Acórdão nº 59/21.7GBVVC.E1 de Tribunal da Relação de Évora, 24-05-2022

Data de Julgamento24 Maio 2022
Ano2022
Número Acordão59/21.7GBVVC.E1
ÓrgãoTribunal da Relação de Évora
Acordam os Juízes, em conferência, na Secção Criminal do Tribunal da Relação de Évora:
I - RELATÓRIO

Nos autos de Processo Comum (Tribunal Coletivo) nº 59/21.7GBVVC, do Juízo Central Cível e Criminal de Évora (Juiz 4), o Tribunal decidiu:

“1º - Condenar o arguido AA como autor material de um crime de incêndio agravado, previsto e punível pelo artigo 274º, 1 e 2, a), do Código Penal, na pena de prisão de 04 anos.

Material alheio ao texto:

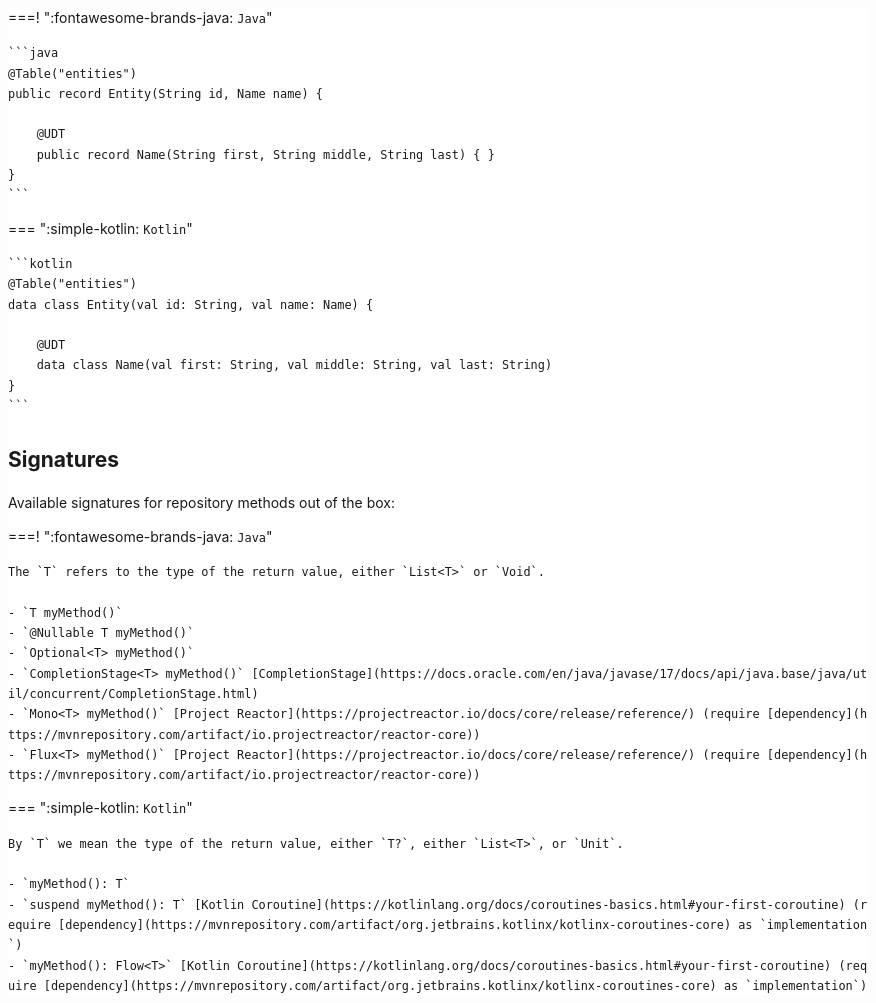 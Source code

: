 ===! ":fontawesome-brands-java: `Java`"

    ```java
    @Table("entities")
    public record Entity(String id, Name name) {

        @UDT
        public record Name(String first, String middle, String last) { }
    }
    ```

=== ":simple-kotlin: `Kotlin`"

    ```kotlin
    @Table("entities")
    data class Entity(val id: String, val name: Name) {

        @UDT
        data class Name(val first: String, val middle: String, val last: String)
    }
    ```

## Signatures

Available signatures for repository methods out of the box:

===! ":fontawesome-brands-java: `Java`"

    The `T` refers to the type of the return value, either `List<T>` or `Void`.

    - `T myMethod()`
    - `@Nullable T myMethod()`
    - `Optional<T> myMethod()`
    - `CompletionStage<T> myMethod()` [CompletionStage](https://docs.oracle.com/en/java/javase/17/docs/api/java.base/java/util/concurrent/CompletionStage.html)
    - `Mono<T> myMethod()` [Project Reactor](https://projectreactor.io/docs/core/release/reference/) (require [dependency](https://mvnrepository.com/artifact/io.projectreactor/reactor-core))
    - `Flux<T> myMethod()` [Project Reactor](https://projectreactor.io/docs/core/release/reference/) (require [dependency](https://mvnrepository.com/artifact/io.projectreactor/reactor-core))

=== ":simple-kotlin: `Kotlin`"

    By `T` we mean the type of the return value, either `T?`, either `List<T>`, or `Unit`.

    - `myMethod(): T`
    - `suspend myMethod(): T` [Kotlin Coroutine](https://kotlinlang.org/docs/coroutines-basics.html#your-first-coroutine) (require [dependency](https://mvnrepository.com/artifact/org.jetbrains.kotlinx/kotlinx-coroutines-core) as `implementation`)
    - `myMethod(): Flow<T>` [Kotlin Coroutine](https://kotlinlang.org/docs/coroutines-basics.html#your-first-coroutine) (require [dependency](https://mvnrepository.com/artifact/org.jetbrains.kotlinx/kotlinx-coroutines-core) as `implementation`)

2º - Condenar o arguido no pagamento das custas processuais, fixando-se em três unidades de conta a taxa de justiça – cfr. artigos 513º e 514º do Código de Processo Penal, , , e 16º do Regulamento das Custas Processuais, e tabela III anexa a este diploma legal”.

*

Inconformado, o arguido interpôs recurso, formulando as seguintes (transcritas) conclusões:

“1ª - O artigo 138º, nº 4, do CPP, é inconstitucional, quando interpretado no sentido de o conceito de “peças do processo” abranger os autos com declarações que constituem prova proibida, por não ser admissível a sua leitura e exame em audiência, por violação das garantias de defesa do arguido e dos princípios do acusatório e do contraditório, assegurados no artigo 32º, nºs 1 e 5, da CRP.

2ª - O pressuposto objetivo da “causação normativamente orientada” não está preenchido, isto é, o arguido não atuou com vista a causar um incêndio.

3ª - Por outra banda, tendo ficado provado, apenas, que o arguido representou como possível que as chamas se propagassem aos bens aí existentes, haverá que apurar se se conformou, ou não, com essa possibilidade, sob pena de insuficiência para a decisão da matéria de facto provada.

4ª - Foi violado o artigo 71º, nºs 1 e 2, do Código Penal, na medida em que o tribunal recorrido aplicou uma pena desajusta à culpa do agente e às exigências de prevenção, por não ponderação das seguintes circunstâncias a favor do arguido: a singularidade do ato de deflagração praticado pelo arguido, a sua atuação ainda durante o dia, a exígua área ardida, a influência do consumo de álcool na conduta do arguido e a ausência de antecedentes criminais.

Nestes termos e demais de direito, deverá o presente recurso obter provimento e, em consequência, decidir-se em conformidade”.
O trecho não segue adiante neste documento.